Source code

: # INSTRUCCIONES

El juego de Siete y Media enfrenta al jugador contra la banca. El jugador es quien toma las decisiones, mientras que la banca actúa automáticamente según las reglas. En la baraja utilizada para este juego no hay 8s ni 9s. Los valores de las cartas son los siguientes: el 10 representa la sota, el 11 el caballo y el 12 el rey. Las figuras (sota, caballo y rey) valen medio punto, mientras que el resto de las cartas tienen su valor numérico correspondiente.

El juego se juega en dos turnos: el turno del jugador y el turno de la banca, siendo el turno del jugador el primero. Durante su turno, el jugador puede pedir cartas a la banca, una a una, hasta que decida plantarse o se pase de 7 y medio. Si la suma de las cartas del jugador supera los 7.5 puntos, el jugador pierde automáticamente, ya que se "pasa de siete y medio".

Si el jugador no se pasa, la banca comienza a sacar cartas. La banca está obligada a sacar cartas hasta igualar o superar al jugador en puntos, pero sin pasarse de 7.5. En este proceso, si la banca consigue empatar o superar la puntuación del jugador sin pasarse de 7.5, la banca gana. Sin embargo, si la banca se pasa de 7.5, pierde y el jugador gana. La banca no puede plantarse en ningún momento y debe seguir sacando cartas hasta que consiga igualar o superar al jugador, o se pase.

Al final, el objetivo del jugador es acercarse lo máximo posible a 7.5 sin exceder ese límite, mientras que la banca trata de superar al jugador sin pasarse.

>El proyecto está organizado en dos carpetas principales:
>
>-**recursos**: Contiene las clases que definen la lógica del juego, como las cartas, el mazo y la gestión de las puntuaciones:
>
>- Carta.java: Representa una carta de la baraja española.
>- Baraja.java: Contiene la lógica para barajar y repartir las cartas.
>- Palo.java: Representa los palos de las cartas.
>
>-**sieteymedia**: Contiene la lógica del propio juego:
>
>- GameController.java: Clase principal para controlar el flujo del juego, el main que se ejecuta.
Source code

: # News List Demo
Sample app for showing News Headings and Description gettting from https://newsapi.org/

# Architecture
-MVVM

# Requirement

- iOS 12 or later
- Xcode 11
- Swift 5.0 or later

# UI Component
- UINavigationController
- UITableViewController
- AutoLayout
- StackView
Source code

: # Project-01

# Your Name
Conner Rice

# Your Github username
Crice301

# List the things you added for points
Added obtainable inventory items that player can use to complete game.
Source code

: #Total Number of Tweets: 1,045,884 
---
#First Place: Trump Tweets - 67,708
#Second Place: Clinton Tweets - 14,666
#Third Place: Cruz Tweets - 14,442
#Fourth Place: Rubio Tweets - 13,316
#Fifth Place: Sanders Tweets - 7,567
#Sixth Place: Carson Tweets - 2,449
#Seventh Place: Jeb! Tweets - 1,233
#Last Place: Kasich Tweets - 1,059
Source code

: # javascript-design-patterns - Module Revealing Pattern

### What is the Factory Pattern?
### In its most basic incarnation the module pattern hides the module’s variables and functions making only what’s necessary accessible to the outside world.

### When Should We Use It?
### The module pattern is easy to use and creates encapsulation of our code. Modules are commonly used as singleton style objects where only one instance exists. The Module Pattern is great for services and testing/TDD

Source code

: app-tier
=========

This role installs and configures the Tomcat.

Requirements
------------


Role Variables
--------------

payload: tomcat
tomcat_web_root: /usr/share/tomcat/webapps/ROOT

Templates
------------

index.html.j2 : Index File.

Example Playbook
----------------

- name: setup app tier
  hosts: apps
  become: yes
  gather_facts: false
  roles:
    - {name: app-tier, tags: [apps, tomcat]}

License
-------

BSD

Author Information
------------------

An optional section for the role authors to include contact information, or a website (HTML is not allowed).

====================

== Work instructions ==
Within the data above, how many lines include "only"? The number alone is the answer.

== Written answer ==
2